= Directions for this task =
Below are entries; work out how many of their lines include the string "temp", and reply with the number only.

(Collected data)
++++++++++

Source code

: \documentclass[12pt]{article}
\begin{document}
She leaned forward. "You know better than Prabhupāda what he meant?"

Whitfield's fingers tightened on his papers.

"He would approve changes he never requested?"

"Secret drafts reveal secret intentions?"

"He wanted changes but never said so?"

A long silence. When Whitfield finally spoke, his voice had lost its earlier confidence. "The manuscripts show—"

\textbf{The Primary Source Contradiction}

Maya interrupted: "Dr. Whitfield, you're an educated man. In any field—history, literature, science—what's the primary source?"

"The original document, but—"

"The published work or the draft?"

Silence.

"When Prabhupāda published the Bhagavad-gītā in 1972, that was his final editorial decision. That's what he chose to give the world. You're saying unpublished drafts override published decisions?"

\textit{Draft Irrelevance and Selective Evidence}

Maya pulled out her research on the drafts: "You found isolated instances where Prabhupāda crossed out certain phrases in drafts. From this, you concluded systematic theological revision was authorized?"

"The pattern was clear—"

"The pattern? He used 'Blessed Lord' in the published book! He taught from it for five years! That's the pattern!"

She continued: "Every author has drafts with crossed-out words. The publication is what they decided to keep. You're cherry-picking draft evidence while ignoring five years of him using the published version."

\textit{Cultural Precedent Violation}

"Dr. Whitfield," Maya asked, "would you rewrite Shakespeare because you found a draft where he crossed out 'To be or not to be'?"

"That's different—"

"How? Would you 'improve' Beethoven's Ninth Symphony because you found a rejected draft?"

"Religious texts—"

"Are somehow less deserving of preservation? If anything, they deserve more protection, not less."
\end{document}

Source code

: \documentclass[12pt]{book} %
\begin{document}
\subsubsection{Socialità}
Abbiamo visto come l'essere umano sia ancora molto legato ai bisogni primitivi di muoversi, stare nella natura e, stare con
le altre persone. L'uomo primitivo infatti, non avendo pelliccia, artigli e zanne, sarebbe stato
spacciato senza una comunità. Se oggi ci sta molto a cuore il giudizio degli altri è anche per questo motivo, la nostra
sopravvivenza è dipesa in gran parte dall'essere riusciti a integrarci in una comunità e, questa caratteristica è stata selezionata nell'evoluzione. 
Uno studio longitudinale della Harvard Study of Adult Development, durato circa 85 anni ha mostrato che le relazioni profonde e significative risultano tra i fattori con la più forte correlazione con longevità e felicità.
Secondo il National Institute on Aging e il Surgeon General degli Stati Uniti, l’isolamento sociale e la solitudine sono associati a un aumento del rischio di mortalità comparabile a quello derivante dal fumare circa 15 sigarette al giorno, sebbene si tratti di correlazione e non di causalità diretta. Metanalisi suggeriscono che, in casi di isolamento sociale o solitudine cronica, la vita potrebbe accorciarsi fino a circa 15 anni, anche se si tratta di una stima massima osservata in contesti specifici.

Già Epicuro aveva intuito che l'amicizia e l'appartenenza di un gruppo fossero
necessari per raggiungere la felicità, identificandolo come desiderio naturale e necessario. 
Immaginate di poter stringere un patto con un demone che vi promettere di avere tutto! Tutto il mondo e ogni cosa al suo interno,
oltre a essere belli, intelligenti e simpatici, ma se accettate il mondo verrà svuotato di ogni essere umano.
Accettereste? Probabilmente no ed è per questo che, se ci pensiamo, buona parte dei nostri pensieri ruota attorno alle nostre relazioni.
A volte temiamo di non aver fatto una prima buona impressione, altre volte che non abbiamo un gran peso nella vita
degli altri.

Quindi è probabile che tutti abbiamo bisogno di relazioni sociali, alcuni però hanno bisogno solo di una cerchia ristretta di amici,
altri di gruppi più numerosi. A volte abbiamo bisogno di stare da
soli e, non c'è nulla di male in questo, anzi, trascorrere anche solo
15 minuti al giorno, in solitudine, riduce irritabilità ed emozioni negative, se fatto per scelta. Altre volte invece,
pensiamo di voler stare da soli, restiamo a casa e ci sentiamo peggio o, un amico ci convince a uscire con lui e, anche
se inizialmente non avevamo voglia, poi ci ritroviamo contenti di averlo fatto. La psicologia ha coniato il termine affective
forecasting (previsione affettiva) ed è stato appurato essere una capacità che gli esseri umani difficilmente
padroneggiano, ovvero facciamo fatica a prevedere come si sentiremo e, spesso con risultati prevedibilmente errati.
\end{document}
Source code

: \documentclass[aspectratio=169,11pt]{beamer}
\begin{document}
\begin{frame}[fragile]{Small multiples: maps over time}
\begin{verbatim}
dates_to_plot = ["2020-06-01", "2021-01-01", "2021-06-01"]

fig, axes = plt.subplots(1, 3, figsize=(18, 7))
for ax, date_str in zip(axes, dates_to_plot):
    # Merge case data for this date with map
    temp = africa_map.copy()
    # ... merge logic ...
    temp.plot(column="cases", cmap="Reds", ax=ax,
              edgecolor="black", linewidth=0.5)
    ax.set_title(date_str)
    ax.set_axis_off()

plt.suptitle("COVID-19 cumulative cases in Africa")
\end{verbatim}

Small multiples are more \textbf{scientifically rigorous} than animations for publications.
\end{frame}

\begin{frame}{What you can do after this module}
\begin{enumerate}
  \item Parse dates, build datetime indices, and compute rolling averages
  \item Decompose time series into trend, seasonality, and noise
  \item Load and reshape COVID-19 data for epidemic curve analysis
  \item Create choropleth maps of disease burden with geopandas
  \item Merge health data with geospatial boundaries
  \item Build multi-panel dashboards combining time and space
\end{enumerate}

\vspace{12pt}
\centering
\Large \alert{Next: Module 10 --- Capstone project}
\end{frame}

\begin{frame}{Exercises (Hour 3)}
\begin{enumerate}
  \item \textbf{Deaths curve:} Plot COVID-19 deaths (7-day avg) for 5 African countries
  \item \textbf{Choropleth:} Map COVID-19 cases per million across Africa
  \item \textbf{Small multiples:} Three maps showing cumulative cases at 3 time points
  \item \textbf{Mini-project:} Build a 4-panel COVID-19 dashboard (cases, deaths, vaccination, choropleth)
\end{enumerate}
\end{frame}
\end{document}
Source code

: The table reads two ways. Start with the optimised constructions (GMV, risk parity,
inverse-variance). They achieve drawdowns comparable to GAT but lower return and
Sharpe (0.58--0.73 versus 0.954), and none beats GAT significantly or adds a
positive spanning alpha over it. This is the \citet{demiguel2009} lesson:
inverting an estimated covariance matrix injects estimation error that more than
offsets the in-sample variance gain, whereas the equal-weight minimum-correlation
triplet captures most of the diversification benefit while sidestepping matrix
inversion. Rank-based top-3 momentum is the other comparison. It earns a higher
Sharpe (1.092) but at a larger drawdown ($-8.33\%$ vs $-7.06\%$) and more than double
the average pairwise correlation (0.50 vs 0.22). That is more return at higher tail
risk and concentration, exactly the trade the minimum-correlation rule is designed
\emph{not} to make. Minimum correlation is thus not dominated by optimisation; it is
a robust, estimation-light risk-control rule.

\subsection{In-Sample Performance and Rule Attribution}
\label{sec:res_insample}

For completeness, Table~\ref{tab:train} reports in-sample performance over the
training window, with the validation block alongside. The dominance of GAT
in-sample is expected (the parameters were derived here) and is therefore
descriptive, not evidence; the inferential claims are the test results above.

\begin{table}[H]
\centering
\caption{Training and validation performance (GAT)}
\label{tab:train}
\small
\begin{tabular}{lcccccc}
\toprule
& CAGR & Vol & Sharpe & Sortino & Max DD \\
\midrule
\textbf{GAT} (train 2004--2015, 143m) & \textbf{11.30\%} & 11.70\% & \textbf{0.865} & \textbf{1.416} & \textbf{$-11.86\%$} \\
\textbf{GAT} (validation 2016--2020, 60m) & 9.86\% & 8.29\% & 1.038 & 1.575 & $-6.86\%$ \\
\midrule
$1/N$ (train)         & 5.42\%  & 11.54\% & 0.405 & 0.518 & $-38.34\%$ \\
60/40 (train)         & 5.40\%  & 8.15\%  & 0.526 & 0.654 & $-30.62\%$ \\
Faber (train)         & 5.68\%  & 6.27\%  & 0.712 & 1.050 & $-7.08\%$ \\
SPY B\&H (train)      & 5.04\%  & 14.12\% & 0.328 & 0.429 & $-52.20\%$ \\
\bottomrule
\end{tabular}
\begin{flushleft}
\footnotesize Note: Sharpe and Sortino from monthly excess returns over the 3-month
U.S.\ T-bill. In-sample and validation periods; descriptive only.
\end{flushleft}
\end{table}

++++++++++

= Task output =
2